*PROBLEM TO SOLVE*: Of all the lines in the entries below, give again exactly those starting at the line containing "A scenario that" and ending at the line containing "When applying the", both ends included, and no others.

-------- DATASET ENTRIES --------

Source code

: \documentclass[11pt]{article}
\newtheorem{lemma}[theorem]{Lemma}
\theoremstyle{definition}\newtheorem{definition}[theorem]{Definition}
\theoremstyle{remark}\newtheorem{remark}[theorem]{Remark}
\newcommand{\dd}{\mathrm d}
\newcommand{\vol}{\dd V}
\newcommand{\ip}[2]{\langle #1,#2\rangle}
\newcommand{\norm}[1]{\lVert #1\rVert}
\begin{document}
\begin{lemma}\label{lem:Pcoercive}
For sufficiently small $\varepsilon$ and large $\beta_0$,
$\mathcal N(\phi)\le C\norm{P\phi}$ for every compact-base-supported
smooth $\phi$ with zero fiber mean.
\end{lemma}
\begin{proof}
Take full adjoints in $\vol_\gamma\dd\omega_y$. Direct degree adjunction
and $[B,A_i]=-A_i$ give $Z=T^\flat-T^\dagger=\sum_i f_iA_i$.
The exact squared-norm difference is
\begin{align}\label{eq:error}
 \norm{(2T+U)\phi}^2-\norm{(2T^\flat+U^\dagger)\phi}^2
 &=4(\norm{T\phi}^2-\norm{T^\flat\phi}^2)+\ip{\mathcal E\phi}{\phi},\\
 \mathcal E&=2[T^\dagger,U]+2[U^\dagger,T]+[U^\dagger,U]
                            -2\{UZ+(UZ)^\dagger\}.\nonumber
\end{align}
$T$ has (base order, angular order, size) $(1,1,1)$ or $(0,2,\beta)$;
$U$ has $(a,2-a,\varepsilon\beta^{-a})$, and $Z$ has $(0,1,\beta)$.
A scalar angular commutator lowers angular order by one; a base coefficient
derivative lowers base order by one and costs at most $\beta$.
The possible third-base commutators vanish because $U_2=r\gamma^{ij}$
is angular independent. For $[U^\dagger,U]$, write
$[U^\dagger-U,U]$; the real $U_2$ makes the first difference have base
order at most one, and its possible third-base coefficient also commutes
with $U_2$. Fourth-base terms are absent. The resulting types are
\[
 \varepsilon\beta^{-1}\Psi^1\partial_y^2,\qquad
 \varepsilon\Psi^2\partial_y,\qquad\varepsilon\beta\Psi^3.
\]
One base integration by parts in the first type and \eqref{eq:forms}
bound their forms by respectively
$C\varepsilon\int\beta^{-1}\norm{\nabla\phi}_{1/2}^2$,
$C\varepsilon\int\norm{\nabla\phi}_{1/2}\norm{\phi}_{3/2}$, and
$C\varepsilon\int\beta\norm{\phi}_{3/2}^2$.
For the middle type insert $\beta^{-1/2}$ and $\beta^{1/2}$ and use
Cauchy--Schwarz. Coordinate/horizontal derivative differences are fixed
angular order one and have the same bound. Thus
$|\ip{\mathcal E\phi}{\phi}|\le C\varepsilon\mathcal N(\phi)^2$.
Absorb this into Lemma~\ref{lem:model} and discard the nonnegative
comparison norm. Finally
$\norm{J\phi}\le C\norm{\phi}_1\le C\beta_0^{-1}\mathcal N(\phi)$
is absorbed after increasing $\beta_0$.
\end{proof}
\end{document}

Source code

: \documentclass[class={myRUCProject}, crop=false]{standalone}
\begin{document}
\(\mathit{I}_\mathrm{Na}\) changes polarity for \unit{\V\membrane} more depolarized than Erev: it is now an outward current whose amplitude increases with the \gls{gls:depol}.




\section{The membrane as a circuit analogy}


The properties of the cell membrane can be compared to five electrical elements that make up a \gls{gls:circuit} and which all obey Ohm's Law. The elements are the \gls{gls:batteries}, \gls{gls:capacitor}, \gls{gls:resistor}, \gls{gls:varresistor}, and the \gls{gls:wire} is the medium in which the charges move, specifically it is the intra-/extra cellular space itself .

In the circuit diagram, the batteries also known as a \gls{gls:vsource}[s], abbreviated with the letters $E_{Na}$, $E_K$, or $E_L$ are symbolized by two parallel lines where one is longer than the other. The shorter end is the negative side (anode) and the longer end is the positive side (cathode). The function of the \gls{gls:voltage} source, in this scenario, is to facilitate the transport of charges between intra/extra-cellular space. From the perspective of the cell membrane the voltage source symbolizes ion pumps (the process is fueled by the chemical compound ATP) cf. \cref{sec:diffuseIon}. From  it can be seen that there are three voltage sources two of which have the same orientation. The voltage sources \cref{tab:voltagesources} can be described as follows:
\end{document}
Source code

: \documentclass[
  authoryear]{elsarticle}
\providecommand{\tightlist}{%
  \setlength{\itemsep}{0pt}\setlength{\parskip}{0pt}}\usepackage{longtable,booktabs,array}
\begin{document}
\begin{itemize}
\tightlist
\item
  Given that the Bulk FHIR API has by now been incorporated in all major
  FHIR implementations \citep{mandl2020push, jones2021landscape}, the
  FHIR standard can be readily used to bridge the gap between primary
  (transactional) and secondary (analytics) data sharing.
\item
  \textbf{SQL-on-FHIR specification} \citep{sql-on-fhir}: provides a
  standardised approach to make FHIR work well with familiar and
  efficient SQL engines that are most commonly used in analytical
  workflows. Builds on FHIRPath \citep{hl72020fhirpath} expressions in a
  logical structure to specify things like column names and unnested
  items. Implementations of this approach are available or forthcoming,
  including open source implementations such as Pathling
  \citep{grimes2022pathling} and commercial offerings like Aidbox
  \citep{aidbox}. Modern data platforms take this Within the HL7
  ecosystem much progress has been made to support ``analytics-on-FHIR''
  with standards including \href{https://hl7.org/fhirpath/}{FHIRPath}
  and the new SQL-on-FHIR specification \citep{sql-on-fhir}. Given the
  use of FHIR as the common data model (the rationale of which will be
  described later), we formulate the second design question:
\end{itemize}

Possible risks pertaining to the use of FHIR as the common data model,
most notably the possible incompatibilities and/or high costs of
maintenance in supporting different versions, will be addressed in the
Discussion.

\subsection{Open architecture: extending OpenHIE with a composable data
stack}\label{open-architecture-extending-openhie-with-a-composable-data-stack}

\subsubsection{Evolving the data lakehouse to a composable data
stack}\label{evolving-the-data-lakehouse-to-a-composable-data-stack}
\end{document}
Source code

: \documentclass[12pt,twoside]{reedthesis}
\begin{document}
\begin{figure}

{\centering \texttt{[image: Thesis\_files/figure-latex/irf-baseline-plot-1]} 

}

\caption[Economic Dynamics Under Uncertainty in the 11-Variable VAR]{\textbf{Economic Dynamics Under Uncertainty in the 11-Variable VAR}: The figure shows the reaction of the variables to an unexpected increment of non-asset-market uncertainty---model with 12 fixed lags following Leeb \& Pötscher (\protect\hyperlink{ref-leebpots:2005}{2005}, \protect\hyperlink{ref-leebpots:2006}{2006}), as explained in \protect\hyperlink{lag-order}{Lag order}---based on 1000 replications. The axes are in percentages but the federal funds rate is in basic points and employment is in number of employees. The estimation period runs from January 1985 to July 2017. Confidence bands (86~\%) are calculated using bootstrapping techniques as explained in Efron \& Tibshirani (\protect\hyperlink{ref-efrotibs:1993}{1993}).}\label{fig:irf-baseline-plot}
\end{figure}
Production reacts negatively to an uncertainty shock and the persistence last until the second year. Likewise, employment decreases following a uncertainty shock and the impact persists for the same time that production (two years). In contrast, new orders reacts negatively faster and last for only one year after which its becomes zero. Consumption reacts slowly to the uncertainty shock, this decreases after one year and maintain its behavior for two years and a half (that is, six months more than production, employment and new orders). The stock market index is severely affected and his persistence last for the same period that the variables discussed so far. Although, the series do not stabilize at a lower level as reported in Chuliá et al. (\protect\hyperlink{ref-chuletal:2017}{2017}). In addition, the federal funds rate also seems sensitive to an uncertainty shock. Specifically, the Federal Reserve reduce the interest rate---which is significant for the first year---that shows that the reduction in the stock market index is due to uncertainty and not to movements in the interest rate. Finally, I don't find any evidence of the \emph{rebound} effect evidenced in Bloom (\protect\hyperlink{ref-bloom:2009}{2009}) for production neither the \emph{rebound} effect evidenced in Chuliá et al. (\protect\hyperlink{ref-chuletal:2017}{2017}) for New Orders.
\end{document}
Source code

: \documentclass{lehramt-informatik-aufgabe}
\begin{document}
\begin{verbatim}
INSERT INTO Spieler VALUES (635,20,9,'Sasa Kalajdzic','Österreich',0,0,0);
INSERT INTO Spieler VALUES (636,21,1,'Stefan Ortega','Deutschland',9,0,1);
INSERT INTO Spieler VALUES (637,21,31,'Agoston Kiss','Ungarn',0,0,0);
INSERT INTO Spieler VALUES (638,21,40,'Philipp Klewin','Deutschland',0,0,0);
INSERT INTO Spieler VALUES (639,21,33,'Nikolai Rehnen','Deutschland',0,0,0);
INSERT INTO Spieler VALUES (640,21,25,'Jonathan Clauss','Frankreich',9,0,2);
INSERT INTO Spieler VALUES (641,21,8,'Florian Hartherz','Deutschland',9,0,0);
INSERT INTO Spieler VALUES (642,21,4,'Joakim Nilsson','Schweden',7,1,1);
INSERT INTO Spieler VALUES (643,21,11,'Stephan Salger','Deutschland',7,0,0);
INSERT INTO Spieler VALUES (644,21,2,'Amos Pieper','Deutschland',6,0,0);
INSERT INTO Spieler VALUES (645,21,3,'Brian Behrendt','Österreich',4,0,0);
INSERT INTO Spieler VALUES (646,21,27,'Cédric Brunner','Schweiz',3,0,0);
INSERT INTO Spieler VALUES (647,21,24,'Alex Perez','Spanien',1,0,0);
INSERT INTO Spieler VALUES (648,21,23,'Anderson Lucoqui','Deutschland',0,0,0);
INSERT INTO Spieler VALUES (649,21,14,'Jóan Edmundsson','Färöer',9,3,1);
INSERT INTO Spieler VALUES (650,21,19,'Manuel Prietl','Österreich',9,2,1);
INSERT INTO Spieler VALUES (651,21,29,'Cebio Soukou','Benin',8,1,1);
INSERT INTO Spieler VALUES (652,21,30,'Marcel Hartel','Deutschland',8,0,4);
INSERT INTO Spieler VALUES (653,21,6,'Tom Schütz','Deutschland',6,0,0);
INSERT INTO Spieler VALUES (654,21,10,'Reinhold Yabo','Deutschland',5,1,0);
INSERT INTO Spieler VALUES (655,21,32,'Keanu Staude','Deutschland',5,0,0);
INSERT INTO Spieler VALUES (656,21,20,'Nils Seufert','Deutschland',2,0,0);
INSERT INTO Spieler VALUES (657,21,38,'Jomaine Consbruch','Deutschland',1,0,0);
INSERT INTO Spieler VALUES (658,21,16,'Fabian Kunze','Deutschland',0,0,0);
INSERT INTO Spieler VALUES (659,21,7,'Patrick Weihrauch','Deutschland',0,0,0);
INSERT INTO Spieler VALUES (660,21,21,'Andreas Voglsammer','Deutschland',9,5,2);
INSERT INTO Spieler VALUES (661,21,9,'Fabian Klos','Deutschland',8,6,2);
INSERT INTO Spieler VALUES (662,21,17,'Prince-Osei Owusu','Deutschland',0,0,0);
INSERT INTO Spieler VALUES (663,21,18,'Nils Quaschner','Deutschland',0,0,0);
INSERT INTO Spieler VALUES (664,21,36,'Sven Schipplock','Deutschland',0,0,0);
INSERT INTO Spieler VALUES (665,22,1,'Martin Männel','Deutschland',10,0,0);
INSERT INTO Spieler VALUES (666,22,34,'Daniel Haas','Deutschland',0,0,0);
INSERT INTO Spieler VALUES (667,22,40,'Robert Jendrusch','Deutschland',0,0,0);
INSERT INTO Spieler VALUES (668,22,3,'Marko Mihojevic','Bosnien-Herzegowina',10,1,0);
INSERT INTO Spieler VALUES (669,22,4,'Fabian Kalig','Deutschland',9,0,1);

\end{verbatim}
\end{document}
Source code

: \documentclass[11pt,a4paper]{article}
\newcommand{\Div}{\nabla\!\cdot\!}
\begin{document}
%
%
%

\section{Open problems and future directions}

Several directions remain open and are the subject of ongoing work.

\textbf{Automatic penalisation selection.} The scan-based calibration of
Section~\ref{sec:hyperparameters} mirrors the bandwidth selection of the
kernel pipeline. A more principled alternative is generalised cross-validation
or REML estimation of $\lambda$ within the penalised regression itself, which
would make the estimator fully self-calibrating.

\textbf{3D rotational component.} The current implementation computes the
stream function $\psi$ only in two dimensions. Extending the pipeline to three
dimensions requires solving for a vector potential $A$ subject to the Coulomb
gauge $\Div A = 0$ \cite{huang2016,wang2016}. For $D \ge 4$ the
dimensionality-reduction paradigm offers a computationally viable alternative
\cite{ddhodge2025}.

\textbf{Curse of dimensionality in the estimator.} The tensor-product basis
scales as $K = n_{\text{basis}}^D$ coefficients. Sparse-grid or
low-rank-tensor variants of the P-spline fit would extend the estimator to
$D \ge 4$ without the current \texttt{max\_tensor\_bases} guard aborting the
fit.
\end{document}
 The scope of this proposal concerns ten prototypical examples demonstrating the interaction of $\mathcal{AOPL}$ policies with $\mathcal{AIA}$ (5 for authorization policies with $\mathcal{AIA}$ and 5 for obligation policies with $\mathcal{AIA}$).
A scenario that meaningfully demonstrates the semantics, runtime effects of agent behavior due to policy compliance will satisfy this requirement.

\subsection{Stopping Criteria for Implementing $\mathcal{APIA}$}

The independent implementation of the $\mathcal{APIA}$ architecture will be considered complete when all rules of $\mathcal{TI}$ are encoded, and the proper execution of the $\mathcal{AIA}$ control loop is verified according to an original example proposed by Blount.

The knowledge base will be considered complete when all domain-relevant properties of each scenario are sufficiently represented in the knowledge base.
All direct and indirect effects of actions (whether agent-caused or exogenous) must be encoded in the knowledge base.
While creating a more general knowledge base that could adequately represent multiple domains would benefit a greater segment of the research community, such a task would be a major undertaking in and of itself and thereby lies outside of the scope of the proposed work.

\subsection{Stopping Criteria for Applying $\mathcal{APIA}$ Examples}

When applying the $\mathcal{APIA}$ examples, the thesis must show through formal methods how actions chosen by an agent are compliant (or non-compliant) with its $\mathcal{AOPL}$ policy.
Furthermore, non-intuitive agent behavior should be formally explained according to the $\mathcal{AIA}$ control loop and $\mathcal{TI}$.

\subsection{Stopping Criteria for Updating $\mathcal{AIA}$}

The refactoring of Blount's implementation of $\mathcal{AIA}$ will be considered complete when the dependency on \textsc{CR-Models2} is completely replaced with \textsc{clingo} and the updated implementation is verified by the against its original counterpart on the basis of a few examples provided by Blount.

--------

*RESPONSE TO THE EXERCISE*:
A scenario that meaningfully demonstrates the semantics, runtime effects of agent behavior due to policy compliance will satisfy this requirement.

\subsection{Stopping Criteria for Implementing $\mathcal{APIA}$}

The independent implementation of the $\mathcal{APIA}$ architecture will be considered complete when all rules of $\mathcal{TI}$ are encoded, and the proper execution of the $\mathcal{AIA}$ control loop is verified according to an original example proposed by Blount.

The knowledge base will be considered complete when all domain-relevant properties of each scenario are sufficiently represented in the knowledge base.
All direct and indirect effects of actions (whether agent-caused or exogenous) must be encoded in the knowledge base.
While creating a more general knowledge base that could adequately represent multiple domains would benefit a greater segment of the research community, such a task would be a major undertaking in and of itself and thereby lies outside of the scope of the proposed work.

\subsection{Stopping Criteria for Applying $\mathcal{APIA}$ Examples}

When applying the $\mathcal{APIA}$ examples, the thesis must show through formal methods how actions chosen by an agent are compliant (or non-compliant) with its $\mathcal{AOPL}$ policy.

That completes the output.